Before importing data, we first need to create a table. This SQL statement creates a table to hold details of Chicago's taxi fleet, and this file contains the fleet data in CSV format. Moving to the Import tab, we can see our import options. We're going to import from a file, but let's first look at some of the other options available to us. We can choose a URL or an S3 bucket, or we can import from Azure. In the case of Azure and S3, we can provide the appropriate secrets as necessary. Returning to the File tab, I'm going to drag and drop the file onto this area and you'll see that CrateDB's interface has inferred the file type. We can select other supported file types, and we can also choose whether or not the file is Gzip compressed.

Next, we need to provide a table name to import the data into. In our case it's taxis. We're all ready to go. So we'll click the import button here and the import job has started. Now we can see it succeeded. Let's move to the console and change this query for one that selects a few records in the table to demonstrate that they were in fact created. So SELECT * FROM taxis LIMIT 10. When we execute this, we can see that we got the first 10 taxis back and the data was in fact imported.

The COPY FROM statement is another way to import data into CrateDB. This method supports the file types and locations that we saw when importing a file previously. Let's use COPY FROM to populate our Chicago 311 calls table using a Gzip JSON file. It's a GitHub URL as the data source. First, I need to create the 311 calls table with this statement here. Then, run COPY FROM.

What we see here is that I'm copying from a GitHub URL and specifying that the compression is Gzip. I'm asking CrateDB to return a summary of the results, so let's execute that. And here we see the results summary. We've successfully imported 174,000 and 92 records. Let's look at these by running a simple SELECT query. SELECT * FROM three_eleven_calls LIMIT 10. Let's run that query, and you'll see that we have the data in the table. Tables in CrateDB can be populated with data from other tables.

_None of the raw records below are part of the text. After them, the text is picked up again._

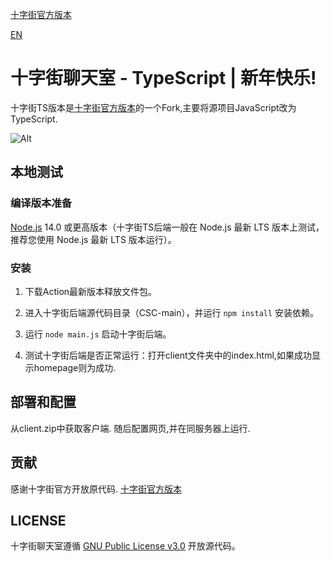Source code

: [十字街官方版本](https://github.com/CrosSt-Chat/CSC-main/)

[EN](./README_EN.md)

# 十字街聊天室 - TypeScript | 新年快乐!

十字街TS版本是[十字街官方版本](https://github.com/CrosSt-Chat/CSC-main/)的一个Fork,主要将源项目JavaScript改为TypeScript.

![Alt](https://repobeats.axiom.co/api/embed/62e128c0232fd379c2494ea34922538dd50387c4.svg "Repobeats analytics image")

## 本地测试

### 编译版本准备

[Node.js](https://nodejs.org/) 14.0 或更高版本（十字街TS后端一般在 Node.js 最新 LTS 版本上测试，推荐您使用 Node.js 最新 LTS 版本运行）。

### 安装

1. 下载Action最新版本释放文件包。

2. 进入十字街后端源代码目录（CSC-main），并运行 `npm install` 安装依赖。

3. 运行 `node main.js` 启动十字街后端。

4. 测试十字街后端是否正常运行：打开client文件夹中的index.html,如果成功显示homepage则为成功.

## 部署和配置

从client.zip中获取客户端.
随后配置网页,并在同服务器上运行.

## 贡献

感谢十字街官方开放原代码.
[十字街官方版本](https://github.com/CrosSt-Chat/CSC-main/)

## LICENSE

十字街聊天室遵循 [GNU Public License v3.0](./LICENSE) 开放源代码。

Let's use our taxis table as the data source to create a new table containing a subset of the taxi data. First, I'll create a second table with the same schema as the taxis table. Now, let's populate that by selecting only the records from the taxis table where the vehicle make is Toyota and the model is Camry. This query populated the new table with 1098 records, and we can see that they're all Toyota Camrys with a simple SELECT query. As expected, we have 1098 rows, each of which contains data for a Toyota Camry taxi.

New rows can of course be inserted into tables with the INSERT statement. I'll show you three different methods. First, there's a simple INSERT for a single row. We're adding a new taxi to the taxis table. Here's an INSERT statement that uses the UNNEST function to insert multiple rows at once. UNNEST produces rows from arrays.

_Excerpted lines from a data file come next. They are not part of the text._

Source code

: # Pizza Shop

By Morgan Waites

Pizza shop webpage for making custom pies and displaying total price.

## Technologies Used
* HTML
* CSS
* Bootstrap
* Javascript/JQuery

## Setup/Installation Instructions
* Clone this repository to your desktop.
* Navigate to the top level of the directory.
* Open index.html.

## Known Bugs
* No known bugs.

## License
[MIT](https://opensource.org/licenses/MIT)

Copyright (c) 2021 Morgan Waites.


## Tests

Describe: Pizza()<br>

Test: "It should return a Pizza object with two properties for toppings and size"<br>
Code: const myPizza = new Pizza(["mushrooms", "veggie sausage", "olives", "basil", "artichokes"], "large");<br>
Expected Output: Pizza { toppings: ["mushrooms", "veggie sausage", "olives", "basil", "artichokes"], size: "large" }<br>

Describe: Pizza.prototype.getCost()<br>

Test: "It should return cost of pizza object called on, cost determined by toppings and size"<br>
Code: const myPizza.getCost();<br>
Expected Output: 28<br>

This statement inserts rows for a black 2024 Ford Explorer and a yellow 2022 Toyota Sienna. Let's run it now, and then let's select the resulting rows. So SELECT * FROM taxis WHERE vehicleid > 7000. And we can see here that we've inserted those two rows. This method offers dramatic performance improvements over the corresponding number of individual inserts, and the query only needs to be passed and planned once and requires less network traffic.

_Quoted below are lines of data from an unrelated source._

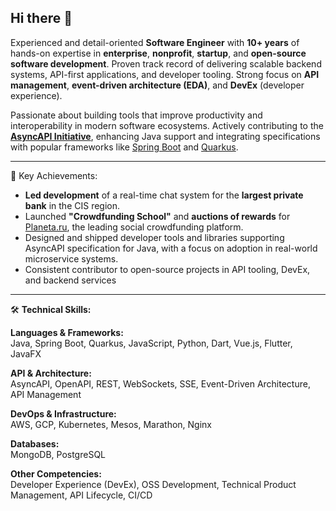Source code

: ## Hi there 👋

<!--
**Pakisan/pakisan** is a ✨ _special_ ✨ repository because its `README.md` (this file) appears on your GitHub profile.

Here are some ideas to get you started:

- 🔭 I’m currently working on ...
- 🌱 I’m currently learning ...
- 👯 I’m looking to collaborate on ...
- 🤔 I’m looking for help with ...
- 💬 Ask me about ...
- 📫 How to reach me: ...
- 😄 Pronouns: ...
- ⚡ Fun fact: ...
-->

Experienced and detail-oriented **Software Engineer** with **10+ years** of hands-on expertise in **enterprise**, **nonprofit**, **startup**, 
and **open-source software development**. Proven track record of delivering scalable backend systems, API-first applications, 
and developer tooling. Strong focus on **API management**, **event-driven architecture (EDA)**, and **DevEx** (developer experience).

Passionate about building tools that improve productivity and interoperability in modern software ecosystems. Actively contributing to 
the **[AsyncAPI Initiative](https://www.asyncapi.com)**, enhancing Java support and integrating specifications with popular frameworks like [Spring Boot](https://spring.io/projects/spring-boot) and [Quarkus](https://quarkus.io/).

---

🚀 Key Achievements:
- **Led development** of a real-time chat system for the **largest private bank** in the CIS region.
- Launched **"Crowdfunding School"** and **auctions of rewards** for [Planeta.ru](https://planeta.ru), the leading social crowdfunding platform.
- Designed and shipped developer tools and libraries supporting AsyncAPI specification for Java, with a focus on adoption in real-world microservice systems.
- Consistent contributor to open-source projects in API tooling, DevEx, and backend services

---

🛠️ **Technical Skills:**

**Languages & Frameworks:** </br>
Java, Spring Boot, Quarkus, JavaScript, Python, Dart, Vue.js, Flutter, JavaFX

**API & Architecture:** </br>
AsyncAPI, OpenAPI, REST, WebSockets, SSE, Event-Driven Architecture, API Management

**DevOps & Infrastructure:** </br>
AWS, GCP, Kubernetes, Mesos, Marathon, Nginx

**Databases:** </br>
MongoDB, PostgreSQL

**Other Competencies:** </br>
Developer Experience (DevEx), OSS Development, Technical Product Management, API Lifecycle, CI/CD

Finally, multiple rows can also be inserted with multiple value expressions like so. This method is generally slower than using UNNEST, as parsing the SQL is more expensive. However, this query is more readable than the UNNEST equivalent.

Sometimes you'll want to export data from CrateDB back to a file. Using the export option in CrateDB Cloud, I'll export the Toyota Camry taxi table that we created earlier. We input the table name here, and let's choose JSON from the available formats here. There's no need to compress the file, as there aren't too many records in this table. Pressing export starts the job in the cloud. Once the export has finished, we can download the file from the cloud. Here's our data in JSON lines format.

If you're running CrateDB locally, including Docker, you should check out the documentation for the COPY TO command. This allows you to export data from a locally running CrateDB cluster to files on your file system.

In this video, we covered the various ways of importing data into CrateDB. We also touched on the different ways that records can be added to tables with the INSERT statement. And we finished by learning how to export data from CrateDB.